The European Union has announced fresh legal action against the UK in response to the British government’s move to unilaterally scrap parts of an agreement governing Northern Ireland’s post-Brexit trading arrangements.
The Foreign Office said on June 13 that the UK’s move is intended to “fix parts of the Northern Ireland Protocol—making the changes necessary to restore stability and ensure the delicate balance of the Belfast (Good Friday) Agreement is protected.”
But European Commission Vice-President Maros Sefcovic told reporters in Brussels on June 15 that the UK government had set out to “unilaterally break international law.”
The UK government’s plan would mean “breaking an agreement that protects peace and stability in Northern Ireland, an agreement reached together only three years ago” by Prime Minister Boris Johnson’s government and the EU, Sefcovic said.
He said the UK’s move is “illegal” and “extremely damaging to mutual trust and respect between the EU and the UK.”
“It has created deep uncertainty and casts a shadow over our overall cooperation, all at a time when respect for international agreements has never been more important,” Sefcovic said.
“That is why the Commission has today decided to take legal action against the UK for not complying with significant parts of the protocol on Ireland/Northern Ireland.”
As well as new legal action for alleged failures to implement the Northern Ireland Protocol as it stands, Sefcovic confirmed that existing infringement proceedings that had been paused while UK–EU talks took place would now be resumed.
Sefcovic said the EU’s door remained open to dialogue and urged the UK government “to show some political will to find joint solutions.”
But he emphasised the need for safeguards to protect the EU single market and said these conditions were not for the UK to change.
“It’s simply and legally and politically inconceivable that the UK government decides unilaterally what kind of goods can enter our single market,” he said.
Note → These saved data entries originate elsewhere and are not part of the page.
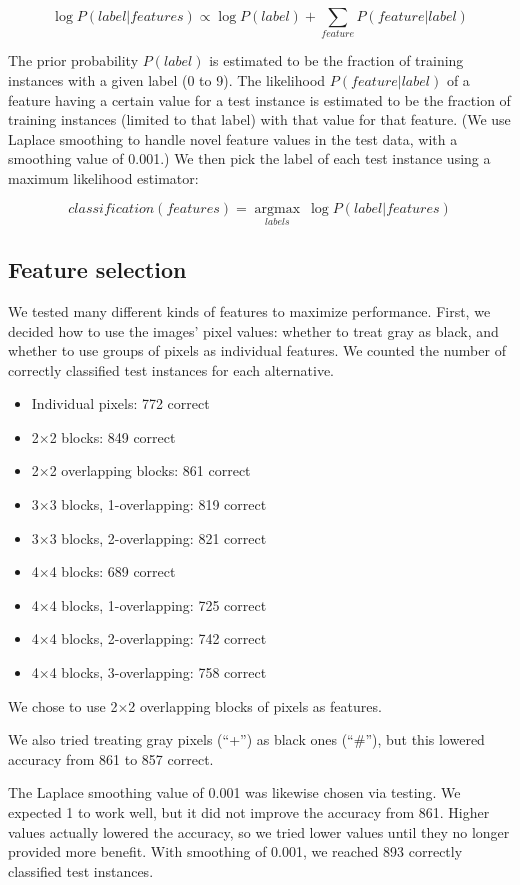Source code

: \documentclass[11pt]{article}
\begin{document}
$$\log P(label|features) \propto \log P(label) + \sum_{feature} P(feature|label)$$

The prior probability $P(label)$ is estimated to be the fraction of training instances
with a given label (0 to 9). The likelihood $P(feature|label)$ of a feature having a
certain value for a test instance is estimated to be the fraction of training instances
(limited to that label) with that value for that feature. (We use Laplace smoothing to
handle novel feature values in the test data, with a smoothing value of 0.001.) We then
pick the label of each test instance using a maximum likelihood estimator:

$$classification(features) = \underset{labels}{\operatorname{argmax}} \ \log P(label|features)$$

\subsection{Feature selection}

We tested many different kinds of features to maximize performance. First, we decided
how to use the images' pixel values: whether to treat gray as black, and whether to use
groups of pixels as individual features. We counted the number of correctly classified
test instances for each alternative.

\begin{itemize}[noitemsep]
\item Individual pixels: 772 correct
\item 2$\times$2 blocks: 849 correct
\item 2$\times$2 overlapping blocks: 861 correct
\item 3$\times$3 blocks, 1-overlapping: 819 correct
\item 3$\times$3 blocks, 2-overlapping: 821 correct
\item 4$\times$4 blocks: 689 correct
\item 4$\times$4 blocks, 1-overlapping: 725 correct
\item 4$\times$4 blocks, 2-overlapping: 742 correct
\item 4$\times$4 blocks, 3-overlapping: 758 correct
\end{itemize}

We chose to use 2$\times$2 overlapping blocks of pixels as features.

We also tried treating gray pixels (``+'') as black ones (``\#''), but this lowered
accuracy from 861 to 857 correct.

The Laplace smoothing value of 0.001 was likewise chosen via testing. We expected 1 to
work well, but it did not improve the accuracy from 861. Higher values actually lowered
the accuracy, so we tried lower values until they no longer provided more benefit. With
smoothing of 0.001, we reached 893 correctly classified test instances.
\end{document}

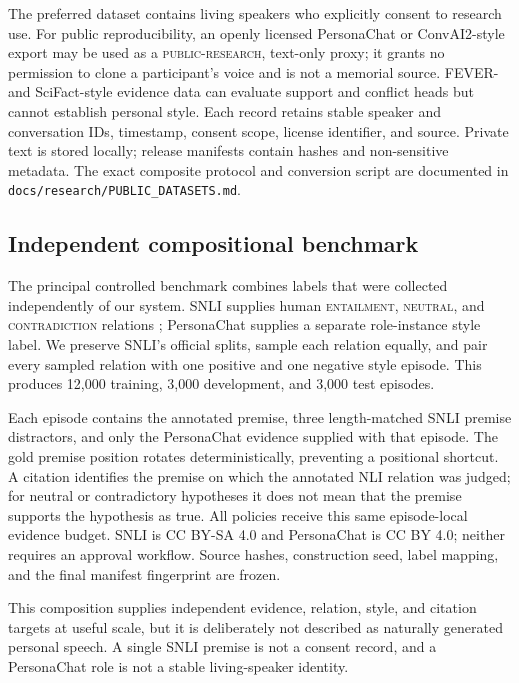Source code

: \documentclass[11pt,a4paper]{article}
\begin{document}
The preferred dataset contains living speakers who explicitly consent to
  research use.  For public reproducibility, an openly licensed PersonaChat or
  ConvAI2-style export \citep{zhang2018personalizing} may be used as a
  \textsc{public-research}, text-only proxy;
it grants no permission to clone a participant's voice and is not a memorial
  source.  FEVER- and SciFact-style evidence data
  \citep{thorne2018fever,wadden2020fact} can evaluate support and conflict heads
  but cannot establish personal style.  Each record retains stable
speaker and conversation IDs, timestamp, consent scope, license identifier, and
source.  Private text is stored locally; release manifests contain hashes and
non-sensitive metadata.  The exact composite protocol and conversion script
are documented in \texttt{docs/research/PUBLIC\_DATASETS.md}.

\subsection{Independent compositional benchmark}

The principal controlled benchmark combines labels that were collected
independently of our system.  SNLI supplies human
\textsc{entailment}, \textsc{neutral}, and \textsc{contradiction} relations
\citep{bowman2015snli}; PersonaChat supplies a separate role-instance style
label.  We preserve SNLI's official splits, sample each relation equally, and
pair every sampled relation with one positive and one negative style episode.
This produces 12,000 training, 3,000 development, and 3,000 test episodes.

Each episode contains the annotated premise, three length-matched SNLI premise
distractors, and only the PersonaChat evidence supplied with that episode.
The gold premise position rotates deterministically, preventing a positional
shortcut.  A citation identifies the premise on which the annotated NLI
relation was judged; for neutral or contradictory hypotheses it does not mean
that the premise supports the hypothesis as true.  All policies receive this
same episode-local evidence budget.  SNLI is CC BY-SA 4.0 and PersonaChat is CC
BY 4.0; neither requires an approval workflow.  Source hashes, construction
seed, label mapping, and the final manifest fingerprint are frozen.

This composition supplies independent evidence, relation, style, and citation
targets at useful scale, but it is deliberately not described as naturally
generated personal speech.  A single SNLI premise is not a consent record, and
a PersonaChat role is not a stable living-speaker identity.
\end{document}
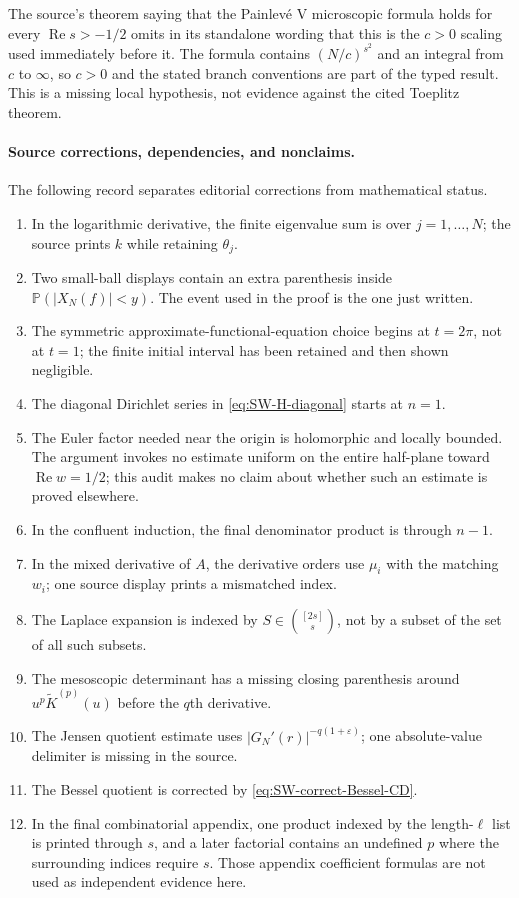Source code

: The source's theorem saying that the Painlev\'e V microscopic formula holds for every
$\operatorname{Re}s>-1/2$ omits in its standalone wording that this is the $c>0$ scaling
used immediately before it.  The formula contains $(N/c)^{s^2}$ and an integral from $c$ to
$\infty$, so $c>0$ and the stated branch conventions are part of the typed result.  This is a
missing local hypothesis, not evidence against the cited Toeplitz theorem.

\paragraph{Source corrections, dependencies, and nonclaims.}
The following record separates editorial corrections from mathematical status.
\begin{enumerate}
  \item In the logarithmic derivative, the finite eigenvalue sum is over $j=1,\ldots,N$;
  the source prints $k$ while retaining $\theta_j$.
  \item Two small-ball displays contain an extra parenthesis inside
  $\mathbb P(|X_N(f)|<y)$.  The event used in the proof is the one just written.
  \item The symmetric approximate-functional-equation choice begins at $t=2\pi$, not at
  $t=1$; the finite initial interval has been retained and then shown negligible.
  \item The diagonal Dirichlet series in \eqref{eq:SW-H-diagonal} starts at $n=1$.
  \item The Euler factor needed near the origin is holomorphic and locally bounded.  The
  argument invokes no estimate uniform on the entire half-plane toward
  $\operatorname{Re}w=1/2$; this audit makes no claim about whether such an estimate is
  proved elsewhere.
  \item In the confluent induction, the final denominator product is through $n-1$.
  \item In the mixed derivative of $A$, the derivative orders use $\mu_i$ with the matching
  $w_i$; one source display prints a mismatched index.
  \item The Laplace expansion is indexed by
  $S\in\binom{[2s]}s$, not by a subset of the set of all such subsets.
  \item The mesoscopic determinant has a missing closing parenthesis around
  $u^p\widetilde K^{(p)}(u)$ before the $q$th derivative.
  \item The Jensen quotient estimate uses $|G_N'(r)|^{-q(1+\varepsilon)}$; one absolute-value
  delimiter is missing in the source.
  \item The Bessel quotient is corrected by \eqref{eq:SW-correct-Bessel-CD}.
  \item In the final combinatorial appendix, one product indexed by the length-$\ell$ list is
  printed through $s$, and a later factorial contains an undefined $p$ where the surrounding
  indices require $s$.  Those appendix coefficient formulas are not used as independent
  evidence here.
\end{enumerate}

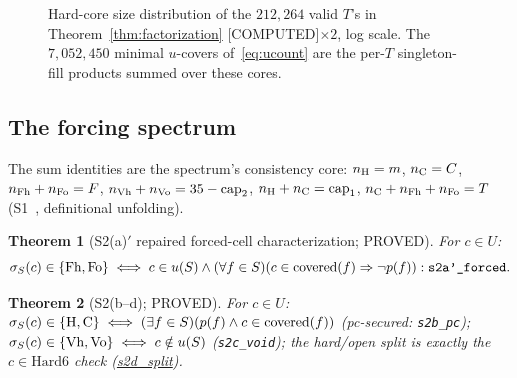 \documentclass[11pt,a4paper]{article}
\newtheorem{theorem}{Theorem}
\theoremstyle{definition}
\newcommand{\cH}{\textnormal{H}}
\newcommand{\cC}{\textnormal{C}}
\newcommand{\cFh}{\textnormal{Fh}}
\newcommand{\cFo}{\textnormal{Fo}}
\newcommand{\cVh}{\textnormal{Vh}}
\newcommand{\cVo}{\textnormal{Vo}}
\begin{document}
\begin{figure}[t]
  \centering
  \caption{Hard-core size distribution of the $212{,}264$ valid $T$'s in
    Theorem~\ref{thm:factorization} [COMPUTED]$\times2$, log scale.  The
    $7{,}052{,}450$ minimal $u$-covers of~\eqref{eq:ucount} are the per-$T$
    singleton-fill products summed over these cores.}
  \label{fig:tcensus}
\end{figure}

\subsection{The forcing spectrum}
\label{sec:spectrum}

The sum identities are the spectrum's consistency core: $n_{\cH}=m$,
$n_{\cC}=C$, $n_{\cFh}+n_{\cFo}=F$, $n_{\cVh}+n_{\cVo}=35-\mathrm{cap}_2$,
$n_{\cH}+n_{\cC}=\mathrm{cap}_1$, $n_{\cC}+n_{\cFh}+n_{\cFo}=T$
(S1~\cite{D313}, definitional unfolding).

\begin{theorem}[S2(a)$'$ repaired forced-cell characterization; PROVED]
  \label{thm:s2ap}
  For $c\in U$:
  \begin{equation}
    \label{eq:s2ap}
    \sigma_S(c)\in\{\cFh,\cFo\}\iff
    c\in u(S)\land(\forall f\in S)(c\in\mathrm{covered}(f)\Rightarrow\neg p(f)):
    \texttt{s2a'\_forced}.
  \end{equation}
\end{theorem}

\begin{theorem}[S2(b--d); PROVED]
  \label{thm:s2bcd}
  For $c\in U$: $\sigma_S(c)\in\{\cH,\cC\}\iff(\exists f\in S)(p(f)\land
  c\in\mathrm{covered}(f))$ (pc-secured: \texttt{s2b\_pc});
  $\sigma_S(c)\in\{\cVh,\cVo\}\iff c\notin u(S)$ (\texttt{s2c\_void}); the
  hard/open split is exactly the $c\in\text{Hard6}$ check
  (\url{s2d_split}).
\end{theorem}
\end{document}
Johnson signed the Northern Ireland Protocol with the EU in 2019 as part of the Brexit withdrawal agreement, with the measures aimed at preventing a hard border on the island of Ireland.
But the protocol has been fiercely opposed by unionists in the British province, who complain that it effectively keeps Northern Ireland within the EU single market while erecting a border in the Irish Sea between the province and mainland Britain.
Northern Ireland has not had a functioning local government since February, when the Democratic Unionist Party, then the largest party in the regional assembly, withdrew from the power-sharing executive in protest against the protocol.